#### WORK TO COMPLETE
Starting at the line that contains "1. pip install -r requirements.txt" and stopping at the line that contains "Report Message add-in", restate each line of the records below exactly. Omit the pictures.

#### AVAILABLE RECORDS
☆ ☆ ☆ ☆ ☆

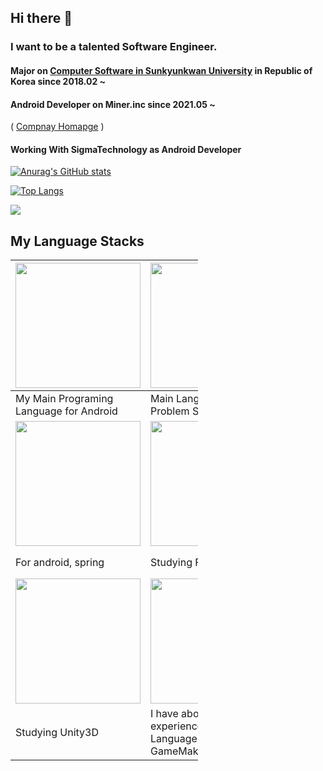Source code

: ## Hi there 👋


### I want to be a talented Software Engineer.

#### Major on [Computer Software in Sunkyunkwan University](http://cs.skku.edu) in Republic of Korea since 2018.02 ~
#### Android Developer on Miner.inc since 2021.05 ~
(  [Compnay Homapge](http://minerinc.io) ) 

#### Working With SigmaTechnology as Android Developer
<!--
**DivisonOfficer/DivisonOfficer** is a ✨ _special_ ✨ repository because its `README.md` (this file) appears on your GitHub profile.

Here are some ideas to get you started:

- 🔭 I’m currently working on ...
- 🌱 I’m currently learning ...
- 👯 I’m looking to collaborate on ...
- 🤔 I’m looking for help with ...
- 💬 Ask me about ...
- 📫 How to reach me: ...
- 😄 Pronouns: ...
- ⚡ Fun fact: ...
-->


[![Anurag's GitHub stats](https://github-readme-stats.vercel.app/api?username=DivisonOfficer&theme=tokyonight)](https://github.com/anuraghazra/github-readme-stats)

[![Top Langs](https://github-readme-stats.vercel.app/api/top-langs/?username=DivisonOfficer&layout=compact&langs_count=8&hide=html,python,batchfile,powershell)](https://github.com/anuraghazra/github-readme-stats)

<img src="https://img.shields.io/badge/c++-blue?style=flat&logo=c++&logoColor=black"/>


## My Language Stacks















<table class="tg" style="width:300px">
<thead>
  <tr>
    <th class="tg-73oq"><img src="https://user-images.githubusercontent.com/41609506/142574915-023390d3-7a61-48bc-af03-d21331f94d0b.png" width = "200"> </th>
    <th class="tg-73oq"><img src="https://user-images.githubusercontent.com/41609506/142574946-27fb7fb3-25f7-44bc-b7ab-4f1e7d7a383c.png" width = "200"></th>
    <th class="tg-73oq"><img src="https://user-images.githubusercontent.com/41609506/142574985-3f3f1a70-c69f-4dc7-ba43-218dee603b4e.png" width = "200"></th>
  </tr>
</thead>
<tbody>
  <tr>
    <td class="tg-73oq">My Main Programing Language for Android</td>
    <td class="tg-73oq">Main Language For Problem Solving</td>
    <td class="tg-73oq">For system programing</td>
  </tr>
  <tr>
    <td class="tg-73oq"><img src="https://user-images.githubusercontent.com/41609506/142574478-495b0375-873a-4b2f-9849-6c20b335af72.png" width = "200"></td>
    <td class="tg-73oq"><img src="https://user-images.githubusercontent.com/41609506/142574528-fdeec824-5f72-452d-b22e-cab10950d210.png" width = "200"></td>
    <td class="tg-73oq"><img src="https://user-images.githubusercontent.com/41609506/142574569-dbc2c6ad-5a2f-4570-9aca-a3011dd595f6.png" width = "200"></td>
  </tr>
  <tr>
    <td class="tg-73oq">For android, spring</td>
    <td class="tg-73oq">Studying Flutter</td>
    <td class="tg-73oq">Studying Flask, Tensorflow, Pytorch...</td>
  </tr>
  <tr>
    <td class="tg-73oq"><img src="https://user-images.githubusercontent.com/41609506/142575015-f3125d8d-090e-4065-8a1d-969b839f53dc.png" width = "200"></td>
    <td class="tg-73oq"><img src="https://user-images.githubusercontent.com/41609506/142574778-b0113c05-cc13-4b90-97cb-816d3923cc15.png" width = "200"></td>
    <td class="tg-73oq"></td>
  </tr>
  <tr>
    <td class="tg-73oq">Studying Unity3D</td>
    <td class="tg-73oq">I have about 10 years experience in 
      GameMaker Language since GameMaker 6.0</td>
    <td class="tg-73oq"></td>
  </tr>
</tbody>
</table>
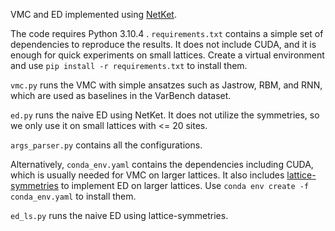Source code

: VMC and ED implemented using [NetKet](https://github.com/netket/netket).

The code requires Python 3.10.4 . `requirements.txt` contains a simple set of dependencies to reproduce the results. It does not include CUDA, and it is enough for quick experiments on small lattices. Create a virtual environment and use `pip install -r requirements.txt` to install them.

`vmc.py` runs the VMC with simple ansatzes such as Jastrow, RBM, and RNN, which are used as baselines in the VarBench dataset.

`ed.py` runs the naive ED using NetKet. It does not utilize the symmetries, so we only use it on small lattices with <= 20 sites.

`args_parser.py` contains all the configurations.

Alternatively, `conda_env.yaml` contains the dependencies including CUDA, which is usually needed for VMC on larger lattices. It also includes [lattice-symmetries](https://github.com/twesterhout/lattice-symmetries) to implement ED on larger lattices. Use `conda env create -f conda_env.yaml` to install them.

`ed_ls.py` runs the naive ED using lattice-symmetries.
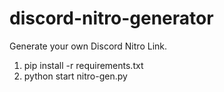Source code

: # discord-nitro-generator
Generate your own Discord Nitro Link.

1. pip install -r requirements.txt
2. python start nitro-gen.py
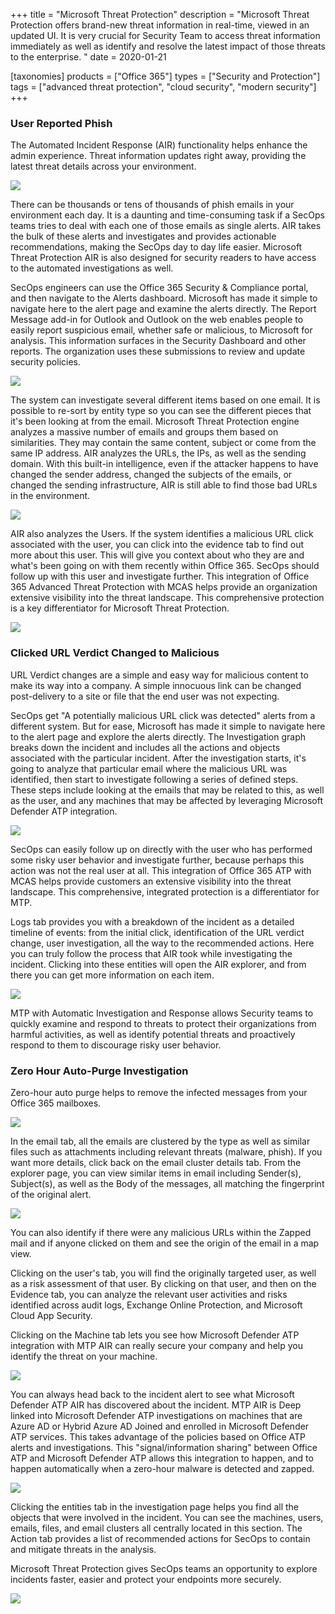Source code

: +++
title = "Microsoft Threat Protection"
description = "Microsoft Threat Protection offers brand-new threat information in real-time, viewed in an updated UI. It is very crucial for Security Team to access threat information immediately as well as identify and resolve the latest impact of those threats to the enterprise. "
date = 2020-01-21

[taxonomies]
products = ["Office 365"]
types = ["Security and Protection"]
tags = ["advanced threat protection", "cloud security", "modern security"]
+++

### User Reported Phish

The Automated Incident Response (AIR) functionality helps
enhance the admin experience. Threat information updates right away,
providing the latest threat details across your environment.

![](https://o365hq.com/images/659.png)

There can be thousands or tens of thousands of phish emails in your
environment each day. It is a daunting and time-consuming task if a
SecOps teams tries to deal with each one of those emails as single
alerts. AIR takes the bulk of these alerts and investigates and
provides actionable recommendations, making the SecOps day to day life
easier. Microsoft Threat Protection AIR is also designed for
security readers to have access to the automated investigations as well.

SecOps engineers can use the Office 365 Security & Compliance portal,
and then navigate to the Alerts dashboard. Microsoft has made it simple
to navigate here to the alert page and examine the alerts directly. The
Report Message add-in for Outlook and Outlook on the web enables people
to easily report suspicious email, whether safe or malicious, to
Microsoft for analysis. This information surfaces in the Security
Dashboard and other reports. The organization uses these submissions to
review and update security policies.

![](https://o365hq.com/images/662.png)

The system can investigate several different items based on one email.
It is possible to re-sort by entity type so you can see the different
pieces that it's been looking at from the email. Microsoft Threat
Protection engine analyzes a massive number of emails and groups them
based on similarities. They may contain the same content, subject or
come from the same IP address. AIR analyzes the URLs,
the IPs, as well as the sending domain. With this built-in intelligence,
even if the attacker happens to have changed the sender address, changed
the subjects of the emails, or changed the sending infrastructure,
AIR is still able to find those bad URLs in the
environment.

![](https://o365hq.com/images/661.png)

AIR also analyzes the Users. If the system identifies a
malicious URL click associated with the user, you can click
into the evidence tab to find out more about this user. This will give
you context about who they are and what's been going on with them
recently within Office 365. SecOps should follow up with this user and
investigate further. This integration of Office 365 Advanced Threat
Protection with MCAS helps provide an organization extensive
visibility into the threat landscape. This comprehensive protection is a
key differentiator for Microsoft Threat Protection.

![](https://o365hq.com/images/660.png)

### Clicked URL Verdict Changed to Malicious

URL Verdict changes are a simple and easy way for malicious
content to make its way into a company. A simple innocuous link can be
changed post-delivery to a site or file that the end user was not
expecting.

SecOps get "A potentially malicious URL click was detected"
alerts from a different system. But for ease, Microsoft has made it
simple to navigate here to the alert page and explore the alerts
directly. The Investigation graph breaks down the incident and includes
all the actions and objects associated with the particular incident.
After the investigation starts, it's going to analyze that particular
email where the malicious URL was identified, then start to
investigate following a series of defined steps. These steps include
looking at the emails that may be related to this, as well as the user,
and any machines that may be affected by leveraging Microsoft Defender
ATP integration.

![](https://o365hq.com/images/663.png)

SecOps can easily follow up on directly with the user who has performed
some risky user behavior and investigate further, because perhaps this
action was not the real user at all. This integration of Office 365
ATP with MCAS helps provide customers an extensive
visibility into the threat landscape. This comprehensive, integrated
protection is a differentiator for MTP.

Logs tab provides you with a breakdown of the incident as a detailed
timeline of events: from the initial click, identification of the
URL verdict change, user investigation, all the way to the
recommended actions. Here you can truly follow the process that
AIR took while investigating the incident. Clicking into these
entities will open the AIR explorer, and from there you can get
more information on each item.

![](https://o365hq.com/images/664.png)

MTP with Automatic Investigation and Response allows Security
teams to quickly examine and respond to threats to protect their
organizations from harmful activities, as well as identify potential
threats and proactively respond to them to discourage risky user
behavior.

### Zero Hour Auto-Purge Investigation

Zero-hour auto purge helps to remove the infected messages from your
Office 365 mailboxes.

![](https://o365hq.com/images/667.png)

In the email tab, all the emails are clustered by the type as well as
similar files such as attachments including relevant threats (malware,
phish). If you want more details, click back on the email cluster
details tab. From the explorer page, you can view similar items in email
including Sender(s), Subject(s), as well as the Body of the messages,
all matching the fingerprint of the original alert.

![](https://o365hq.com/images/665.png)

You can also identify if there were any malicious URLs within
the Zapped mail and if anyone clicked on them and see the origin of the
email in a map view.

Clicking on the user's tab, you will find the originally targeted user,
as well as a risk assessment of that user. By clicking on that user, and
then on the Evidence tab, you can analyze the relevant user activities
and risks identified across audit logs, Exchange Online Protection, and
Microsoft Cloud App Security.

Clicking on the Machine tab lets you see how Microsoft Defender
ATP integration with MTP AIR can really
secure your company and help you identify the threat on your machine.

![](https://o365hq.com/images/666.png)

You can always head back to the incident alert to see what Microsoft
Defender ATP AIR has discovered about the incident.
MTP AIR is Deep linked into Microsoft Defender
ATP investigations on machines that are Azure AD or Hybrid
Azure AD Joined and enrolled in Microsoft Defender ATP
services. This takes advantage of the policies based on Office
ATP alerts and investigations. This "signal/information
sharing" between Office ATP and Microsoft Defender ATP
allows this integration to happen, and to happen automatically when a
zero-hour malware is detected and zapped.

![](https://o365hq.com/images/668.png)

Clicking the entities tab in the investigation page helps you find all
the objects that were involved in the incident. You can see the
machines, users, emails, files, and email clusters all centrally located
in this section. The Action tab provides a list of recommended actions
for SecOps to contain and mitigate threats in the analysis.

Microsoft Threat Protection gives SecOps teams an opportunity to explore
incidents faster, easier and protect your endpoints more securely.

![](https://o365hq.com/images/669.png)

☆ ☆ ☆ ☆ ☆

#### RESPONSE TO THIS EXERCISE
1. pip install -r requirements.txt
2. python start nitro-gen.py
Source code

: +++
title = "Microsoft Threat Protection"
description = "Microsoft Threat Protection offers brand-new threat information in real-time, viewed in an updated UI. It is very crucial for Security Team to access threat information immediately as well as identify and resolve the latest impact of those threats to the enterprise. "
date = 2020-01-21

[taxonomies]
products = ["Office 365"]
types = ["Security and Protection"]
tags = ["advanced threat protection", "cloud security", "modern security"]
+++

### User Reported Phish

The Automated Incident Response (AIR) functionality helps
enhance the admin experience. Threat information updates right away,
providing the latest threat details across your environment.

![](https://o365hq.com/images/659.png)

There can be thousands or tens of thousands of phish emails in your
environment each day. It is a daunting and time-consuming task if a
SecOps teams tries to deal with each one of those emails as single
alerts. AIR takes the bulk of these alerts and investigates and
provides actionable recommendations, making the SecOps day to day life
easier. Microsoft Threat Protection AIR is also designed for
security readers to have access to the automated investigations as well.

SecOps engineers can use the Office 365 Security & Compliance portal,
and then navigate to the Alerts dashboard. Microsoft has made it simple
to navigate here to the alert page and examine the alerts directly. The
Report Message add-in for Outlook and Outlook on the web enables people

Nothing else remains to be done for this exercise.